AU urges Egypt and Ethiopia to hold talks on Nile row
ADDIS ABABA — The African Union urged Egypt and Ethiopia Wednesday to come together for talks to solve a bitter dispute over the sharing of Nile river waters triggered by an Ethiopian dam project.
AU Commission chief Nkosazana Dlamini-Zuma's appeal came after Egypt angrily warned that "all options are open" over Ethiopia's diversion of a section of the Blue Nile for the dam.
"There should be discussions around these issues... aimed at having a win-win situation," she said. "Both countries need the water."
Ethiopia has pledged to press ahead with construction of the $4.2 billion (3.2 billion euro) Grand Renaissance Dam, set to become Africa's biggest hydroelectric dam when completed, despite Egypt's fury.
"If a single drop of the Nile is lost, our blood will be the alternative," Egyptian President Mohammed Morsi warned on Monday .
"We are not warmongers, but we will never allow anyone to threaten our security."
Egypt, which fears the project may diminish its water supply, says its "historic rights" to the Nile are guaranteed by two treaties from 1929 and 1959 which allow it 87 percent of the Nile's flow and give it veto power over upstream projects.
But a new deal was signed in 2010 by other Nile Basin countries, including Ethiopia, allowing them to work on river projects without Cairo's prior agreement.
Talks between the two countries should focus on finding on a solution "in a new context, not in the context of the colonial powers," Dlamini-Zuma said without elaborating.
Ethiopia dismissed Egypt's threats as "empty and violent rhetoric."
"Intimidating Ethiopia by putting on the table all the options, including war, is for us a non-starter, we won't be subdued with this," foreign ministry spokesman Dina Mufti told reporters on Wednesday.
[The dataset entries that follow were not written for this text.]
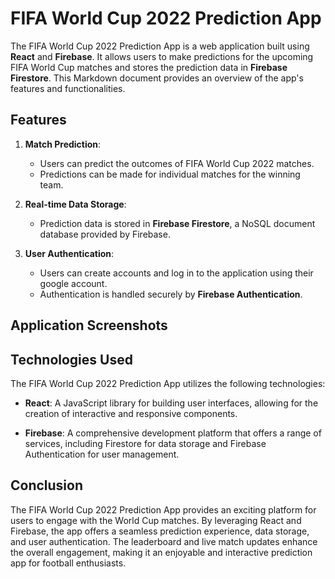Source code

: # FIFA World Cup 2022 Prediction App

The FIFA World Cup 2022 Prediction App is a web application built using **React** and **Firebase**. It allows users to make predictions for the upcoming FIFA World Cup matches and stores the prediction data in **Firebase Firestore**. This Markdown document provides an overview of the app's features and functionalities.

## Features

1. **Match Prediction**:

   - Users can predict the outcomes of FIFA World Cup 2022 matches.
   - Predictions can be made for individual matches for the winning team.

2. **Real-time Data Storage**:

   - Prediction data is stored in **Firebase Firestore**, a NoSQL document database provided by Firebase.

3. **User Authentication**:
   - Users can create accounts and log in to the application using their google account.
   - Authentication is handled securely by **Firebase Authentication**.

## Application Screenshots

## Technologies Used

The FIFA World Cup 2022 Prediction App utilizes the following technologies:

- **React**: A JavaScript library for building user interfaces, allowing for the creation of interactive and responsive components.

- **Firebase**: A comprehensive development platform that offers a range of services, including Firestore for data storage and Firebase Authentication for user management.

## Conclusion

The FIFA World Cup 2022 Prediction App provides an exciting platform for users to engage with the World Cup matches. By leveraging React and Firebase, the app offers a seamless prediction experience, data storage, and user authentication. The leaderboard and live match updates enhance the overall engagement, making it an enjoyable and interactive prediction app for football enthusiasts.
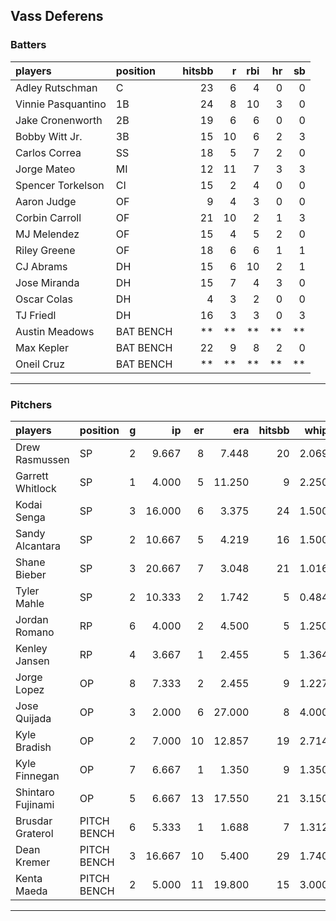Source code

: ## Vass Deferens

### Batters

 
|players            |position  | hitsbb|  r| rbi| hr| sb| 
|:------------------|:---------|------:|--:|---:|--:|--:| 
|Adley Rutschman    |C         |     23|  6|   4|  0|  0| 
|Vinnie Pasquantino |1B        |     24|  8|  10|  3|  0| 
|Jake Cronenworth   |2B        |     19|  6|   6|  0|  0| 
|Bobby Witt Jr.     |3B        |     15| 10|   6|  2|  3| 
|Carlos Correa      |SS        |     18|  5|   7|  2|  0| 
|Jorge Mateo        |MI        |     12| 11|   7|  3|  3| 
|Spencer Torkelson  |CI        |     15|  2|   4|  0|  0| 
|Aaron Judge        |OF        |      9|  4|   3|  0|  0| 
|Corbin Carroll     |OF        |     21| 10|   2|  1|  3| 
|MJ Melendez        |OF        |     15|  4|   5|  2|  0| 
|Riley Greene       |OF        |     18|  6|   6|  1|  1| 
|CJ Abrams          |DH        |     15|  6|  10|  2|  1| 
|Jose Miranda       |DH        |     15|  7|   4|  3|  0| 
|Oscar Colas        |DH        |      4|  3|   2|  0|  0| 
|TJ Friedl          |DH        |     16|  3|   3|  0|  3| 
|Austin Meadows     |BAT BENCH |     **| **|  **| **| **| 
|Max Kepler         |BAT BENCH |     22|  9|   8|  2|  0| 
|Oneil Cruz         |BAT BENCH |     **| **|  **| **| **| 


* * *

### Pitchers

 
|players           |position    |  g|     ip| er|    era| hitsbb|  whip| so|  w| sv| 
|:-----------------|:-----------|--:|------:|--:|------:|------:|-----:|--:|--:|--:| 
|Drew Rasmussen    |SP          |  2|  9.667|  8|  7.448|     20| 2.069|  8|  0|  0| 
|Garrett Whitlock  |SP          |  1|  4.000|  5| 11.250|      9| 2.250|  1|  0|  0| 
|Kodai Senga       |SP          |  3| 16.000|  6|  3.375|     24| 1.500| 15|  2|  0| 
|Sandy Alcantara   |SP          |  2| 10.667|  5|  4.219|     16| 1.500| 11|  0|  0| 
|Shane Bieber      |SP          |  3| 20.667|  7|  3.048|     21| 1.016| 12|  1|  0| 
|Tyler Mahle       |SP          |  2| 10.333|  2|  1.742|      5| 0.484| 10|  0|  0| 
|Jordan Romano     |RP          |  6|  4.000|  2|  4.500|      5| 1.250|  5|  0|  2| 
|Kenley Jansen     |RP          |  4|  3.667|  1|  2.455|      5| 1.364|  6|  0|  3| 
|Jorge Lopez       |OP          |  8|  7.333|  2|  2.455|      9| 1.227|  3|  0|  1| 
|Jose Quijada      |OP          |  3|  2.000|  6| 27.000|      8| 4.000|  2|  0|  1| 
|Kyle Bradish      |OP          |  2|  7.000| 10| 12.857|     19| 2.714|  6|  0|  0| 
|Kyle Finnegan     |OP          |  7|  6.667|  1|  1.350|      9| 1.350|  8|  1|  4| 
|Shintaro Fujinami |OP          |  5|  6.667| 13| 17.550|     21| 3.150|  8|  0|  0| 
|Brusdar Graterol  |PITCH BENCH |  6|  5.333|  1|  1.688|      7| 1.312|  3|  1|  2| 
|Dean Kremer       |PITCH BENCH |  3| 16.667| 10|  5.400|     29| 1.740| 14|  2|  0| 
|Kenta Maeda       |PITCH BENCH |  2|  5.000| 11| 19.800|     15| 3.000|  2|  0|  0| 


* * *


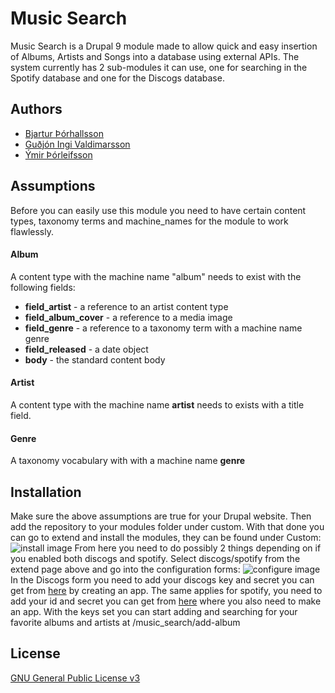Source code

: # Music Search

Music Search is a Drupal 9 module made to allow quick and easy insertion of Albums, Artists and Songs
into a database using external APIs. The system currently has 2 sub-modules it can use, one for
searching in the Spotify database and one for the Discogs database.

## Authors
* [Bjartur Þórhallsson](https://github.com/bjartur20)
* [Guðjón Ingi Valdimarsson](https://github.com/GudjonIV)
* [Ýmir Þórleifsson](https://github.com/ymirthor)

## Assumptions
Before you can easily use this module you need to have certain content types, taxonomy terms and
machine_names for the module to work flawlessly.

#### Album
A content type with the machine name "album" needs to exist with the following fields:
* **field_artist** - a reference to an artist content type
* **field_album_cover** - a reference to a media image
* **field_genre** - a reference to a taxonomy term with a machine name genre
* **field_released** - a date object
* **body** - the standard content body

#### Artist
A content type with the machine name **artist** needs to exists with a title field.

#### Genre
A taxonomy vocabulary with with a machine name **genre**


## Installation
Make sure the above assumptions are true for your Drupal website. Then add the repository to your
modules folder under custom. With that done you can go to extend and install the modules, they can be
found under Custom:
![install image](https://i.imgur.com/ufuU7KR.png)
From here you need to do possibly 2 things depending on if you enabled both discogs and spotify.
Select discogs/spotify from the extend page above and go into the configuration forms:
![configure image](https://i.imgur.com/5KJMMsQ.png)
In the Discogs form you need to add your discogs key and secret you can get from [here](http://www.discogs.com/settings/developers) by creating an app.
The same applies for spotify, you need to add your id and secret you can get from [here](https://developer.spotify.com/documentation/web-api/quick-start/) where you also need to make an app.
With the keys set you can start adding and searching for your favorite albums and artists at
/music_search/add-album

## License
[GNU General Public License v3](https://www.gnu.org/licenses/gpl-3.0.html)
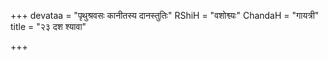 +++
devataa = "पृथुश्रवसः कानीतस्य दानस्तुतिः"
RShiH = "वशोश्व्यः"
ChandaH = "गायत्री"
title = "२३ दश श्यावा"

+++
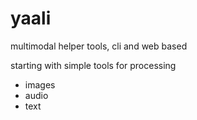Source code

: # yaali
multimodal helper tools, cli and web based

starting with simple tools for processing

- images
- audio
- text




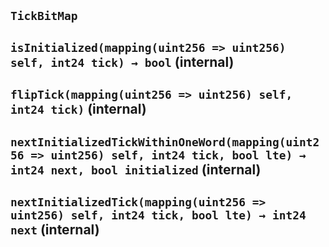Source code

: ## `TickBitMap`

## `isInitialized(mapping(uint256 => uint256) self, int24 tick) → bool` (internal)

## `flipTick(mapping(uint256 => uint256) self, int24 tick)` (internal)

## `nextInitializedTickWithinOneWord(mapping(uint256 => uint256) self, int24 tick, bool lte) → int24 next, bool initialized` (internal)

## `nextInitializedTick(mapping(uint256 => uint256) self, int24 tick, bool lte) → int24 next` (internal)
Ethiopia last month began diverting the Blue Nile a short distance from its natural course for the construction of the dam, but has assured its neighbours downstream that water levels would not be affected.
A study by international experts on the dam's impact on the river has been submitted to Egypt and Sudan, which also relies on Nile resources and supports Ethiopia's hydro-electric project.
Egypt has dismissed the study's findings, which minimise the dam's impact, and has called for further assessments.
The first phase of the Grand Renaissance Dam is expected to be complete in 2016 and will generate 700 megawatts of electricity. When the entire project is complete it will have a capacity of 6,000 megawatts.
The Egyptian foreign minister is expected to visit Ethiopia in the coming days, although no date has been confirmed.
"That visit is welcome... we will see what will happen. We will cross that bridge when we come to it," Dina said, adding that Ethiopia has no plans to seek mediation from the AU.
"We hope we will overcome this impasse by ourselves," he said.
Ethiopia plans to export electricity from the dam to neighbouring Sudan, Djibouti and Kenya and is funding the massive project on its own.
The Blue Nile joins the White Nile in the Sudanese capital Khartoum to form the Nile, which then flows through Egypt.